My lunch began as usual: I got in my car, which had been outside baking in the sun all day. I started the car as quickly as possible and stuck my head out the window as I drove, in order to avoid a heat stroke. By the time I got to Eintein Bros., my air conditioning had kicked in and the car was cool, so when I got out of the car, my glasses fogged up and I was blinded. These are all regularly occurring obstacles though, so I wasn’t particularly frustrated. However, when I approached the building I realized I couldn’t get in.

There was a man doing something to the glass door. At first I thought the place was closed and he was breaking in, since he had one of those round things that sticks to glass that I’ve seen in the movies. You know, the thing they use so that when they cut through the glass, it doesn’t fall in and shatter everywhere. This guy looked like a criminal.

So I walked as slowly as possible without looking like there was something wrong with my legs. I did that casual walk where you swing your legs way out in front of you so it looks like you’re taking big steps even though you’re almost not even moving.

As I got closer to the door, the guy stepped away to pick up another door-fixing tool, and I said very politely, “Excuse me, could I get in there real quick?” Yeah, I said “real quick.” Maybe that’s what made him so hostile.

“Not right now you can’t,” he said loudly. “This door ain’t gonna open right now.”

This was perplexing, since I could easily tell that the door would open if I pulled on the handle. I had walked through the door many times before. It worked similarly to all the other doors in the world, and since this door-fixer wasn’t even working on the frame or the handle, but rather the glass, it was fairly obvious that the door had the ability to open. There were even customers inside, and I think it’s safe to say that they used the door to get in.

Because the door was functioning and the door-fixer said it “ain’t gonna open right now,” I took his statement to mean that he refused to grant me access to the door. I hate to sound vulgar, but that’s a dick move. Seriously, a real dick move. He could have opened the door, and if he really didn’t want to open it he could have at least avoided sounding like a total door-hoarder. This guy might as well have said, “Hey, I’m the door king and you’re not allowed to touch my door. I’m in charge of this door, with my fancy door-fixing tools and round thing that sticks to glass. Yeah, get away from this door.”

It was like being denied access to the gates of heaven. Judgment had come from the door-fixer, and I wasn’t allowed through. It is easier for a camel to pass through the eye of a needle than for me to pass through the doors at Einstein Bros.

I had a great comeback though — really stuck it to him. I said, “Okay, I can wait.” Yeah...

So I started walking around the plaza, in limbo, waiting for the door-fixer to either fix the door or stop being so angry. I considered sacrificing my son to please him but I don’t have one yet.

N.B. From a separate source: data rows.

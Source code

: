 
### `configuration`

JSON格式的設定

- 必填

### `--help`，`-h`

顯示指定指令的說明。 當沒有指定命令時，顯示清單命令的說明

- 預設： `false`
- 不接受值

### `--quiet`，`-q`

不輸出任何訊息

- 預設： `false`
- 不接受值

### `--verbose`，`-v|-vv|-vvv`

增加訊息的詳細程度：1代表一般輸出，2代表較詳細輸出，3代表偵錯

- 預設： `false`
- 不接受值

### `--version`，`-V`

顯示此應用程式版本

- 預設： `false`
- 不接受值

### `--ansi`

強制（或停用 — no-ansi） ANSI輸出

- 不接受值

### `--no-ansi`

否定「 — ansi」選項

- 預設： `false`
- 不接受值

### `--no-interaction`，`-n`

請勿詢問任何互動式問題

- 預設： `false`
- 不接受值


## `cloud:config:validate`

The problem with walking around the plaza was that it was 95 degrees and humid, so after walking for about 60 seconds I decided to just get back in my car and go somewhere else. The problem with going back to my car was that it was parked directly behind the angry door-fixer, and I was a little bit afraid of him. So I waited until he wasn’t looking and ran back to my car. I think the customers inside saw me, but he didn’t, so I was safe.

You treated me badly, Einstein Bros., and now I’m seeing another breakfast food place. The next day I went to Dunkin’ Donuts, and I want you to know that their hash browns alone beat your entire selection of food, except your Mango Orange bagels.

The first rule of business is that the customer is always right. The second rule of business is to not blockade your doors with angry men so that your customers are driven away to Dunkin’ Donuts.